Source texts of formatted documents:
►

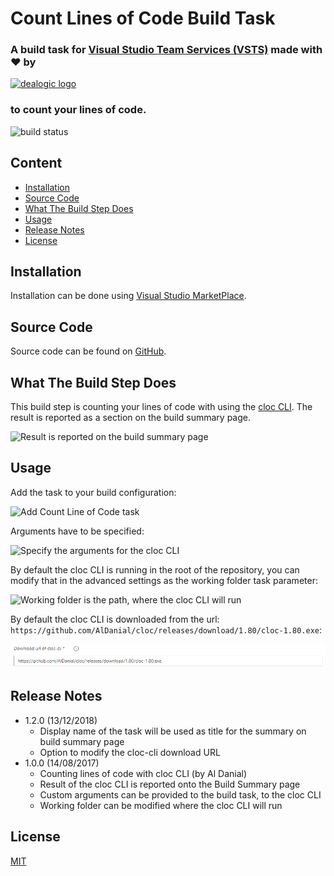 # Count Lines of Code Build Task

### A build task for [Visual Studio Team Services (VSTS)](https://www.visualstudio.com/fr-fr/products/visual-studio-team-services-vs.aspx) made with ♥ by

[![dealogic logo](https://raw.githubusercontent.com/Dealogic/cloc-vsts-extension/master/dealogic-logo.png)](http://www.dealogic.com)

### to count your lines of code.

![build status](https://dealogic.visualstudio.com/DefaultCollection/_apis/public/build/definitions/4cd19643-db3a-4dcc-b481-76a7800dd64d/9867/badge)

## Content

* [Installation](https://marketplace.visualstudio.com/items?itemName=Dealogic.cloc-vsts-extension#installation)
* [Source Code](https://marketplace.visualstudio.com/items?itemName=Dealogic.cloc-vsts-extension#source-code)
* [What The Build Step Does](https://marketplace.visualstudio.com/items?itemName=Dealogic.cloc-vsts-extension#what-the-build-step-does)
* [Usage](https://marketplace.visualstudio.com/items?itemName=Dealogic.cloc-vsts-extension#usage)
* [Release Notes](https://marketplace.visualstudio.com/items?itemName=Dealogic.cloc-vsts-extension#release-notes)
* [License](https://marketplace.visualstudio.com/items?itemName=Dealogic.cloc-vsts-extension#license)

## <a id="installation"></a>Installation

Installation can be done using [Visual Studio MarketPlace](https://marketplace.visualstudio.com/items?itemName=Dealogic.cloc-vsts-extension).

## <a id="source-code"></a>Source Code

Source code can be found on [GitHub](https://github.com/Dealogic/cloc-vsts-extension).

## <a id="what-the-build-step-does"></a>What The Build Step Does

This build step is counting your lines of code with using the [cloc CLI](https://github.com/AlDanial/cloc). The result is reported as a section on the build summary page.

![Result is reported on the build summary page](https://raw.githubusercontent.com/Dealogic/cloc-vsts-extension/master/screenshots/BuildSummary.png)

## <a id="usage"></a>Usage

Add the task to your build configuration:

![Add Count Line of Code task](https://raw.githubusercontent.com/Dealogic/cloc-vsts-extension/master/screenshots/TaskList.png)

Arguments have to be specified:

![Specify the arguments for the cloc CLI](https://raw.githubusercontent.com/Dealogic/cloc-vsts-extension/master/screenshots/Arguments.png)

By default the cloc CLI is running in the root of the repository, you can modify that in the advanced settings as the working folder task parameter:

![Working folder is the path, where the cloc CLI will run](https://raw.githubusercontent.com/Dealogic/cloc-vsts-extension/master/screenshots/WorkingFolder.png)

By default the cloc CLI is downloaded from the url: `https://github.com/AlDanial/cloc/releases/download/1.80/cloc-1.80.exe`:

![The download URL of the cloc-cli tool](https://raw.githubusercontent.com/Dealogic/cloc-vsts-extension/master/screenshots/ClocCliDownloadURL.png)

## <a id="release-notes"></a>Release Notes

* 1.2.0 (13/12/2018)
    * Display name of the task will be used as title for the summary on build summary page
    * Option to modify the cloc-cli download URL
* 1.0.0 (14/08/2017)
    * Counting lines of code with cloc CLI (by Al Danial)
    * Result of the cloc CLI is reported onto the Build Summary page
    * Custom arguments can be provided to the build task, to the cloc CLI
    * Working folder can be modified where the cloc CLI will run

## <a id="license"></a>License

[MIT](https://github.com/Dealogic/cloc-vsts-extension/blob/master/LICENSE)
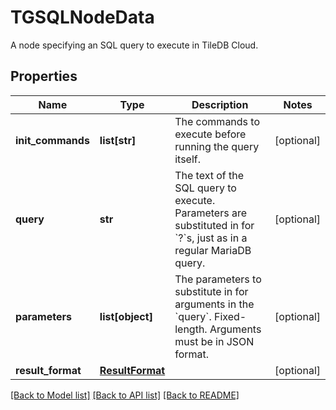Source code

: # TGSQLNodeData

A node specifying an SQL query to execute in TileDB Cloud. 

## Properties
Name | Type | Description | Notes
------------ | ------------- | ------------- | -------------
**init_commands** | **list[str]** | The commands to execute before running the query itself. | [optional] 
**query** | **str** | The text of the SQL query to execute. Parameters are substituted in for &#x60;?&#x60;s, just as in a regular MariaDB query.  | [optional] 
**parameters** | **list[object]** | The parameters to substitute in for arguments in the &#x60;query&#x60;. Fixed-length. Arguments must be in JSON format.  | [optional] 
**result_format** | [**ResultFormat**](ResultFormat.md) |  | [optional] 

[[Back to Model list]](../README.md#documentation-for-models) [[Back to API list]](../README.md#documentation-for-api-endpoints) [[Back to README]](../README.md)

◄

Exercise requirements
Start at the first line and set down all of the data exactly, passing over the pictures.

Task solution
 # Count Lines of Code Build Task

### A build task for [Visual Studio Team Services (VSTS)](https://www.visualstudio.com/fr-fr/products/visual-studio-team-services-vs.aspx) made with ♥ by

[![dealogic logo](https://raw.githubusercontent.com/Dealogic/cloc-vsts-extension/master/dealogic-logo.png)](http://www.dealogic.com)

### to count your lines of code.

![build status](https://dealogic.visualstudio.com/DefaultCollection/_apis/public/build/definitions/4cd19643-db3a-4dcc-b481-76a7800dd64d/9867/badge)

## Content

* [Installation](https://marketplace.visualstudio.com/items?itemName=Dealogic.cloc-vsts-extension#installation)
* [Source Code](https://marketplace.visualstudio.com/items?itemName=Dealogic.cloc-vsts-extension#source-code)
* [What The Build Step Does](https://marketplace.visualstudio.com/items?itemName=Dealogic.cloc-vsts-extension#what-the-build-step-does)
* [Usage](https://marketplace.visualstudio.com/items?itemName=Dealogic.cloc-vsts-extension#usage)
* [Release Notes](https://marketplace.visualstudio.com/items?itemName=Dealogic.cloc-vsts-extension#release-notes)
* [License](https://marketplace.visualstudio.com/items?itemName=Dealogic.cloc-vsts-extension#license)

## <a id="installation"></a>Installation

Installation can be done using [Visual Studio MarketPlace](https://marketplace.visualstudio.com/items?itemName=Dealogic.cloc-vsts-extension).

## <a id="source-code"></a>Source Code

Source code can be found on [GitHub](https://github.com/Dealogic/cloc-vsts-extension).

## <a id="what-the-build-step-does"></a>What The Build Step Does

This build step is counting your lines of code with using the [cloc CLI](https://github.com/AlDanial/cloc). The result is reported as a section on the build summary page.

![Result is reported on the build summary page](https://raw.githubusercontent.com/Dealogic/cloc-vsts-extension/master/screenshots/BuildSummary.png)

## <a id="usage"></a>Usage

Add the task to your build configuration:

![Add Count Line of Code task](https://raw.githubusercontent.com/Dealogic/cloc-vsts-extension/master/screenshots/TaskList.png)

Arguments have to be specified:

![Specify the arguments for the cloc CLI](https://raw.githubusercontent.com/Dealogic/cloc-vsts-extension/master/screenshots/Arguments.png)

By default the cloc CLI is running in the root of the repository, you can modify that in the advanced settings as the working folder task parameter:

![Working folder is the path, where the cloc CLI will run](https://raw.githubusercontent.com/Dealogic/cloc-vsts-extension/master/screenshots/WorkingFolder.png)

By default the cloc CLI is downloaded from the url: `https://github.com/AlDanial/cloc/releases/download/1.80/cloc-1.80.exe`:

![The download URL of the cloc-cli tool](https://raw.githubusercontent.com/Dealogic/cloc-vsts-extension/master/screenshots/ClocCliDownloadURL.png)

## <a id="release-notes"></a>Release Notes

* 1.2.0 (13/12/2018)
    * Display name of the task will be used as title for the summary on build summary page
    * Option to modify the cloc-cli download URL
* 1.0.0 (14/08/2017)
    * Counting lines of code with cloc CLI (by Al Danial)
    * Result of the cloc CLI is reported onto the Build Summary page
    * Custom arguments can be provided to the build task, to the cloc CLI
    * Working folder can be modified where the cloc CLI will run

## <a id="license"></a>License

[MIT](https://github.com/Dealogic/cloc-vsts-extension/blob/master/LICENSE)
Source code

: # TGSQLNodeData

A node specifying an SQL query to execute in TileDB Cloud. 

## Properties
Name | Type | Description | Notes
------------ | ------------- | ------------- | -------------
**init_commands** | **list[str]** | The commands to execute before running the query itself. | [optional] 
**query** | **str** | The text of the SQL query to execute. Parameters are substituted in for &#x60;?&#x60;s, just as in a regular MariaDB query.  | [optional] 
**parameters** | **list[object]** | The parameters to substitute in for arguments in the &#x60;query&#x60;. Fixed-length. Arguments must be in JSON format.  | [optional] 
**result_format** | [**ResultFormat**](ResultFormat.md) |  | [optional] 

[[Back to Model list]](../README.md#documentation-for-models) [[Back to API list]](../README.md#documentation-for-api-endpoints) [[Back to README]](../README.md)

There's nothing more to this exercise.